Новый кризис, ни дать ни взять, похожий на те парламентские периодические кризисы, введенные нашими парламентскими нравами в организацию европейских правительств, тянулся несколько месяцев, в продолжение которых враги Потемкина боролись изо всех сил, чтобы провести выбранного ими кандидата. Одно время казалось, что они одержали победу с курляндцем Менгденом, к которому как будто относились благосклонно. Но в конце концов Потемкин взял верх, выставив молодого и обаятельного Дмитриева-Мамонова, и это являлось событием немаловажным. Ему придавали международное значение. Граф де Сегюр открыто радовался. Он восклицал: «Г. Ермолов почтил мою нацию, а меня лично в особенности, своей положительной ненавистью, позволяя себе самые неприличные выражения каждый раз, как речь заходила о Франции; со мной поступал прямо дерзко и не пропускал случая восстановить императрицу, возбуждая ее старинное предубеждение против нас. Хотя он был слишком бездарен, чтобы иметь прочное влияние, но он действовал заодно с влиятельной партией, начинавшей бесконечно надоедать мне».
IIIПреемник же Ермолова был вполне под французским влиянием. На этот раз Потемкин нашел безукоризненного придворного, получившего хорошее образование и имевшего утонченные вкусы. У князя даже на одну минуту явилось опасение, не слишком ли тонко блюдо для того, кому оно предназначалось. «Рисунок хорош, но краски не важные», сказала Екатерина, рассматривая портрет кандидата. Однако она склонилась на убеждения и очень быстро подчинилась обаянию изящного кавалера, блестящего собеседника, вызывавшего, может быть, в ней воспоминания прошедших дней. «Я люблю и буду всю жизнь любить графа Понятовского», писала она когда-то Захару Чернышеву.
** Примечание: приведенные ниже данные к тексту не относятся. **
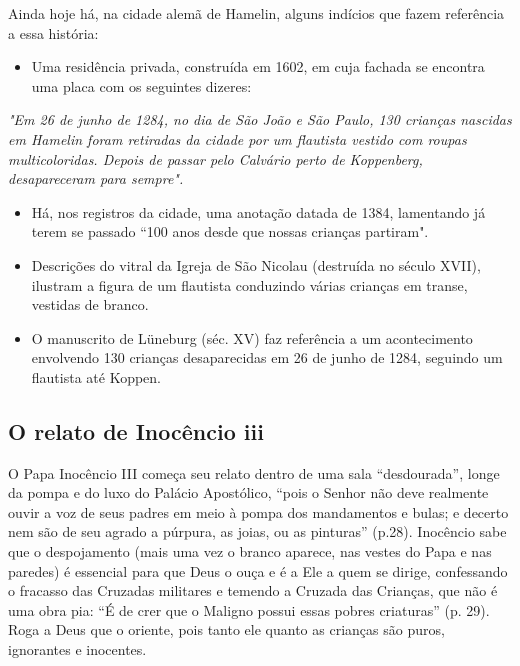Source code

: \documentclass[12pt]{extarticle}
\begin{document}
Ainda hoje há, na cidade alemã de Hamelin, alguns indícios que fazem
referência a essa história:

\begin{itemize}
\item
  Uma residência privada, construída em 1602, em cuja fachada se
  encontra uma placa com os seguintes dizeres:
\end{itemize}

\emph{"Em 26 de junho de 1284, no dia de São João e São Paulo, 130
crianças nascidas em Hamelin foram retiradas da cidade por um flautista
vestido com roupas multicoloridas. Depois de passar pelo Calvário perto
de Koppenberg, desapareceram para sempre".}



\begin{itemize}
\item
  Há, nos registros da cidade, uma anotação datada de 1384, lamentando
  já terem se passado ``100 anos desde que nossas crianças partiram".
\end{itemize}

\begin{quote}

\end{quote}

\begin{itemize}
\item
  Descrições do vitral da Igreja de São Nicolau (destruída no século
  XVII), ilustram a figura de um flautista conduzindo várias crianças em
  transe, vestidas de branco.
\end{itemize}

\begin{itemize}
\item
  O manuscrito de Lüneburg (séc. XV) faz referência a um acontecimento
  envolvendo 130 crianças desaparecidas em 26 de junho de 1284, seguindo
  um flautista até Koppen.
\end{itemize}

\subsection{O relato de Inocêncio iii}

O Papa Inocêncio III começa seu relato dentro de uma sala
``desdourada'', longe da pompa e do luxo do Palácio Apostólico, ``pois o
Senhor não deve realmente ouvir a voz de seus padres em meio à pompa dos
mandamentos e bulas; e decerto nem são de seu agrado a púrpura, as
joias, ou as pinturas'' (p.28). Inocêncio sabe que o despojamento (mais
uma vez o branco aparece, nas vestes do Papa e nas paredes) é essencial
para que Deus o ouça e é a Ele a quem se dirige, confessando o fracasso
das Cruzadas militares e temendo a Cruzada das Crianças, que não é uma
obra pia: ``É de crer que o Maligno possui essas pobres criaturas'' (p.
29). Roga a Deus que o oriente, pois tanto ele quanto as crianças são
puros, ignorantes e inocentes.
\end{document}
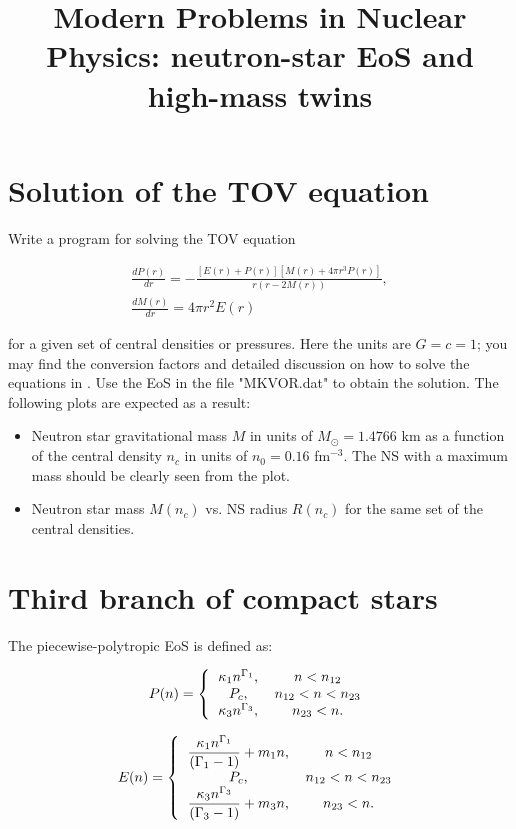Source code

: \documentclass[12pt]{article}
\title{Modern Problems in Nuclear Physics: neutron-star EoS and high-mass twins}
\date{}
\begin{document}
\maketitle


\section{Solution of the TOV equation}

Write a program for solving the TOV equation

\begin{gather}
	\frac{dP(r)}{dr} = - \frac{ [E(r) + P(r)] [M(r) + 4 \pi r^3 P(r)]} {r (r - 2 M(r))}, \\
	\frac{dM(r)}{dr} = 4 \pi r^2 E(r)
\end{gather}

for a given set of central densities or pressures. Here the units are $G = c = 1$; you may find the conversion factors and detailed discussion on how to solve the equations in \cite{Glend}. Use the EoS in the file "MKVOR.dat" to obtain the solution. The following plots are expected as a result:
\begin{itemize}
	\item Neutron star gravitational mass $M$ in units of $M_\odot = 1.4766$ km as a function of the central density $n_c$ in units of $n_0 = 0.16$ fm$^{-3}$. The NS with a maximum mass should be clearly seen from the plot.
	\item Neutron star mass $M(n_c)$ vs. NS radius $R(n_c)$ for the same set of the central densities.
\end{itemize}


\section{Third branch of compact stars}

The piecewise-polytropic EoS is defined as:

\begin{gather}
P(n) = 
\left\{
\begin{tabular}{cc}
$\kappa_1 n^{\Gamma_1}$, & $n < n_{12}$\\
$P_c$,& $n_{12} < n < n_{23}$ \\
$\kappa_3 n^{\Gamma_3}$, & $n_{23} < n$.
\end{tabular}
\right.
\end{gather}

\begin{gather}
E(n) = 
\left\{
\begin{tabular}{cc}
$\dfrac{\kappa_1 n^{\Gamma_1}}{(\Gamma_1 - 1)} + m_1 n$, & $n < n_{12}$\\
$P_c$,& $n_{12} < n < n_{23}$ \\
$\dfrac{\kappa_3 n^{\Gamma_3}}{(\Gamma_3 - 1)} + m_3 n$, & $n_{23} < n$.
\end{tabular}
\right.
\end{gather}
\end{document}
Принадлежавший к древнему роду, считавшемуся в родстве с Рюриком и записанному в «Бархатной книге», новый избранник льстил новым аристократическим тенденциям императрицы. Хорошо знакомый с французской литературой, говоривший на нескольких иностранных языках, также сочинявший пьесы для театра – впрочем, из рук вон плохо – Дмитриев-Мамонов, совершенно естественно, немедленно усвоил себе тон, введенный присутствием Сегюра в интимный кружок императрицы. Иосиф II, познакомившийся с Мамоновым во время крымского путешествия, не считал его подходящим для этой среды. «Новый фаворит», писал Иосиф фельдмаршалу Ласси, «молодой человек двадцати шести лет, без образования, ребенок... не дурной собой, но изумленный положением, в которое попал, и не умный». Может быть, со стороны императора это было вспышкой ревности и досады, вызванных странными вольностями, которые Екатерина терпела и поощряла в этом хорошеньком мальчике, позволявшем себе иногда выходки избалованного ребенка. Неприятно, будучи императором, прерывать партию виста, чтобы дать какому-то придворному время закончить карикатуру, которую тот вздумал рисовать на ломберном столе мелком. Сегюр, принц де Линь и их товарищи из дипломатического мира были не так взыскательны. «Умен, находчив и остроумен», писал саксонец Сакен, говоря о фаворите. И не вовремя рисуемые карикатуры не мешали самому Иосифу слегка ухаживать за этим невежливым партнером, дарить ему дорогие часы и пожаловать титул графа Священной империи.